Banong Villagers in Land Dispute Lobby Capital

About a dozen representatives of some 200 ethnic minority Banong families who accuse a rubber company of encroaching on their ancestral lands in Kratie province were in Phnom Penh on Tuesday to ask Prime Minister Hun Sen and the U.N. for help.

They submitted petitions to a representative of Mr. Hun Sen’s Cabinet and the U.N.’s visiting human rights envoy to Cambodia, Surya Subedi.

The families say they have been using parts of the disputed 150 hectares for generations as farmland and a burial site, and accuse the Dau Tu Saigon-Binh Phuoc company of bulldozing it in March.

Khom Nhoam, one of the villager representatives, said authorities in Chet Borei district offered to give the families a communal land title for an adjacent 450 hectares if they gave up the disputed area, but the families refused.

The loss of the 150 hectares, Mr. Nhoam said, “has a huge impact on our traditions because we use the area for graves and to support our living.”

“We want them to give us back our land for grazing our animals and to keep our traditions,” said Uon In, another representative. “We just want the land, we do not need any compensation.”

A representative for Mr. Hun Sen’s cabinet, Kong Chamroeun, met the villagers at Wat Botum park and accepted their petition, promising to raise their complaint with his boss.

The villagers then visited the country headquarters of the U.N. Office of the High Commissioner for Human Rights, where they were allowed a brief meeting with Mr.
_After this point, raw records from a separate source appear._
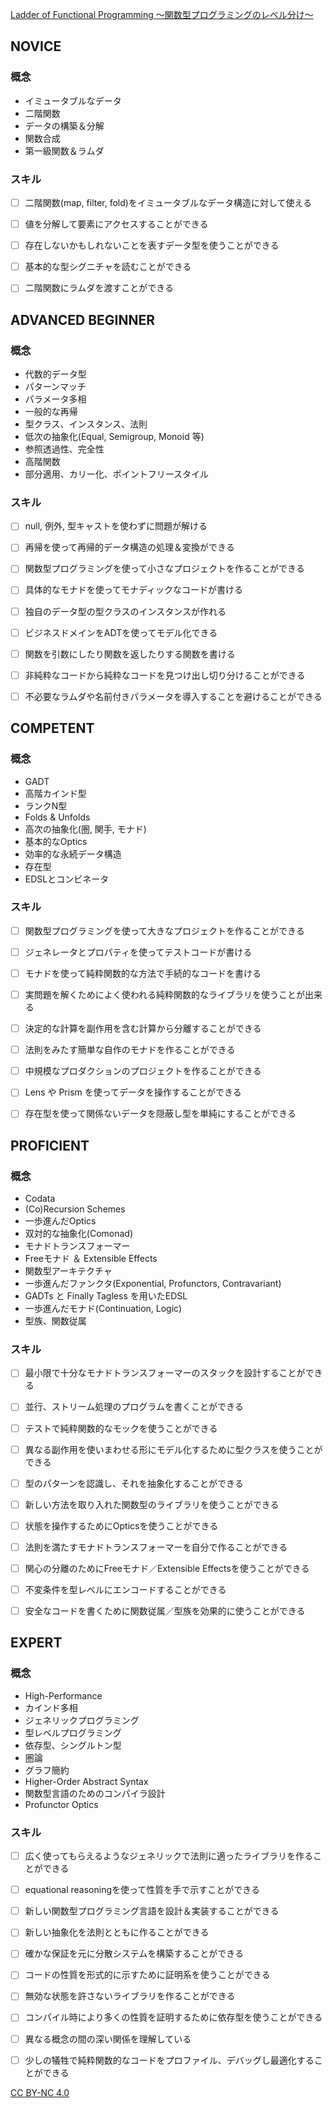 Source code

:[Ladder of Functional Programming 〜関数型プログラミングのレベル分け〜](http://qiita.com/lotz/items/0d68c8440d1f362d0c32)

## NOVICE

### 概念
- イミュータブルなデータ
- 二階関数
- データの構築＆分解
- 関数合成
- 第一級関数＆ラムダ
### スキル
- [ ] 二階関数(map, filter, fold)をイミュータブルなデータ構造に対して使える
- [ ] 値を分解して要素にアクセスすることができる
- [ ] 存在しないかもしれないことを表すデータ型を使うことができる
- [ ] 基本的な型シグニチャを読むことができる
- [ ] 二階関数にラムダを渡すことができる


## ADVANCED BEGINNER

### 概念
- 代数的データ型
- パターンマッチ
- パラメータ多相
- 一般的な再帰
- 型クラス、インスタンス、法則
- 低次の抽象化(Equal, Semigroup, Monoid 等)
- 参照透過性、完全性
- 高階関数
- 部分適用、カリー化、ポイントフリースタイル
### スキル
- [ ] null, 例外, 型キャストを使わずに問題が解ける
- [ ] 再帰を使って再帰的データ構造の処理＆変換ができる
- [ ] 関数型プログラミングを使って小さなプロジェクトを作ることができる
- [ ] 具体的なモナドを使ってモナディックなコードが書ける
- [ ] 独自のデータ型の型クラスのインスタンスが作れる
- [ ] ビジネスドメインをADTを使ってモデル化できる
- [ ] 関数を引数にしたり関数を返したりする関数を書ける
- [ ] 非純粋なコードから純粋なコードを見つけ出し切り分けることができる
- [ ] 不必要なラムダや名前付きパラメータを導入することを避けることができる


## COMPETENT

### 概念
- GADT
- 高階カインド型
- ランクN型
- Folds & Unfolds
- 高次の抽象化(圏, 関手, モナド)
- 基本的なOptics
- 効率的な永続データ構造
- 存在型
- EDSLとコンビネータ
### スキル
- [ ] 関数型プログラミングを使って大きなプロジェクトを作ることができる
- [ ] ジェネレータとプロパティを使ってテストコードが書ける
- [ ] モナドを使って純粋関数的な方法で手続的なコードを書ける
- [ ] 実問題を解くためによく使われる純粋関数的なライブラリを使うことが出来る
- [ ] 決定的な計算を副作用を含む計算から分離することができる
- [ ] 法則をみたす簡単な自作のモナドを作ることができる
- [ ] 中規模なプロダクションのプロジェクトを作ることができる
- [ ] Lens や Prism を使ってデータを操作することができる
- [ ] 存在型を使って関係ないデータを隠蔽し型を単純にすることができる


## PROFICIENT

### 概念
- Codata
- (Co)Recursion Schemes
- 一歩進んだOptics
- 双対的な抽象化(Comonad)
- モナドトランスフォーマー
- Freeモナド ＆ Extensible Effects
- 関数型アーキテクチャ
- 一歩進んだファンクタ(Exponential, Profunctors, Contravariant)
- GADTs と Finally Tagless を用いたEDSL
- 一歩進んだモナド(Continuation, Logic)
- 型族、関数従属
### スキル
- [ ] 最小限で十分なモナドトランスフォーマーのスタックを設計することができる
- [ ] 並行、ストリーム処理のプログラムを書くことができる
- [ ] テストで純粋関数的なモックを使うことができる
- [ ] 異なる副作用を使いまわせる形にモデル化するために型クラスを使うことができる
- [ ] 型のパターンを認識し、それを抽象化することができる
- [ ] 新しい方法を取り入れた関数型のライブラリを使うことができる
- [ ] 状態を操作するためにOpticsを使うことができる
- [ ] 法則を満たすモナドトランスフォーマーを自分で作ることができる
- [ ] 関心の分離のためにFreeモナド／Extensible Effectsを使うことができる
- [ ] 不変条件を型レベルにエンコードすることができる
- [ ] 安全なコードを書くために関数従属／型族を効果的に使うことができる


## EXPERT

### 概念
- High-Performance
- カインド多相
- ジェネリックプログラミング
- 型レベルプログラミング
- 依存型、シングルトン型
- 圏論
- グラフ簡約
- Higher-Order Abstract Syntax
- 関数型言語のためのコンパイラ設計
- Profunctor Optics
### スキル
- [ ] 広く使ってもらえるようなジェネリックで法則に適ったライブラリを作ることができる
- [ ] equational reasoningを使って性質を手で示すことができる
- [ ] 新しい関数型プログラミング言語を設計＆実装することができる
- [ ] 新しい抽象化を法則とともに作ることができる
- [ ] 確かな保証を元に分散システムを構築することができる
- [ ] コードの性質を形式的に示すために証明系を使うことができる
- [ ] 無効な状態を許さないライブラリを作ることができる
- [ ] コンパイル時により多くの性質を証明するために依存型を使うことができる
- [ ] 異なる概念の間の深い関係を理解している
- [ ] 少しの犠牲で純粋関数的なコードをプロファイル、デバッグし最適化することができる


[CC BY-NC 4.0](https://creativecommons.org/licenses/by-nc/4.0/)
Subedi.

The villagers said the rights envoy said he would raise their case during his upcoming meetings with government officials.

The company denies wronging the families. Tith Tatia, a liaison for Dau Tu Saigon, said the firm was granted a 6,434-hectare concession for a rubber plantation in 2008.

He said the firm has stuck to a promise not to develop a 500-hectare section claimed by local villagers until the dispute was settled and accused the families now claiming the 150 hectares of trying to take more land than they had a right to.

“We do not destroy or bulldoze their farmland,” he said.